■ Exercise data:
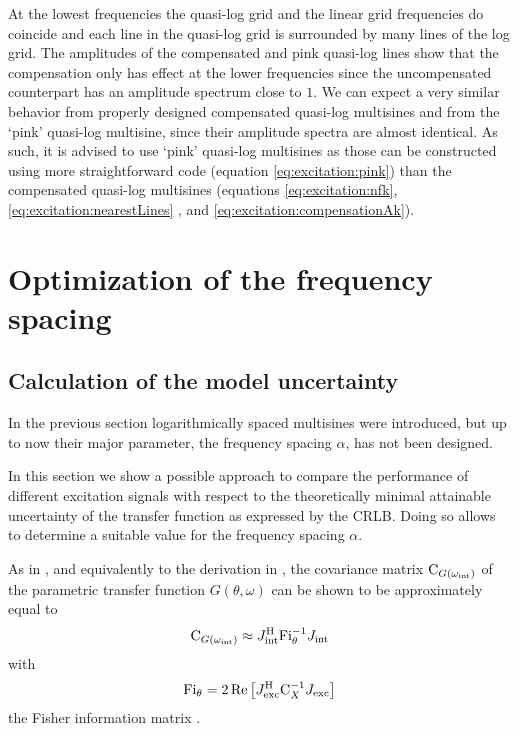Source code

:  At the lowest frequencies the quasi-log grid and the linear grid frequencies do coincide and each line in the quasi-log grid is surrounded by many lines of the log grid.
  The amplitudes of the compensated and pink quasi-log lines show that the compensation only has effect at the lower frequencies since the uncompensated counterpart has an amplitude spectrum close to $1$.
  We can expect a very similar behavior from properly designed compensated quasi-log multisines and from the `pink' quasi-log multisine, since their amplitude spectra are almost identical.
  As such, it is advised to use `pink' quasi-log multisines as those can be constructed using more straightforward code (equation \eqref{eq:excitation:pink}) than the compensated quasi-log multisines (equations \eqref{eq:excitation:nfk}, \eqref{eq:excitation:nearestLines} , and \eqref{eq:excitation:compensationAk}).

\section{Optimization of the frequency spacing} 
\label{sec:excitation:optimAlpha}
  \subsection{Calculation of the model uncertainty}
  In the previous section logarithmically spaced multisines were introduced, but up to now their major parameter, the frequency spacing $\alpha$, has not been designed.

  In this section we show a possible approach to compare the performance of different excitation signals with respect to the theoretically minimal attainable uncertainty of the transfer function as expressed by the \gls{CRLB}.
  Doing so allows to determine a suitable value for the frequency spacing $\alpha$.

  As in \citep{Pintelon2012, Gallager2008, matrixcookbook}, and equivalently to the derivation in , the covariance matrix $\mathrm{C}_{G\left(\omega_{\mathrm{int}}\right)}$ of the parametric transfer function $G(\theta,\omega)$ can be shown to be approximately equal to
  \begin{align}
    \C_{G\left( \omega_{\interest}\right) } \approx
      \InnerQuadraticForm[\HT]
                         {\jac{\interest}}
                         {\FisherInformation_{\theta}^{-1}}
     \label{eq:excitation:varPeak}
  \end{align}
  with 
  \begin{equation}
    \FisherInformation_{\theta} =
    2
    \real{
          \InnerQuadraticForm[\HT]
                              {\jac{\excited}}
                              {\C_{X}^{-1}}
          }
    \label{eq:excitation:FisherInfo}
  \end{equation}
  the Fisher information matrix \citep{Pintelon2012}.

■ Work item: Each line from the first line of the material above through the line containing "The amplitudes of" is to be reproduced exactly, with both ends kept and pictures left out.

■ Your solution:
Source code

:  At the lowest frequencies the quasi-log grid and the linear grid frequencies do coincide and each line in the quasi-log grid is surrounded by many lines of the log grid.
  The amplitudes of the compensated and pink quasi-log lines show that the compensation only has effect at the lower frequencies since the uncompensated counterpart has an amplitude spectrum close to $1$.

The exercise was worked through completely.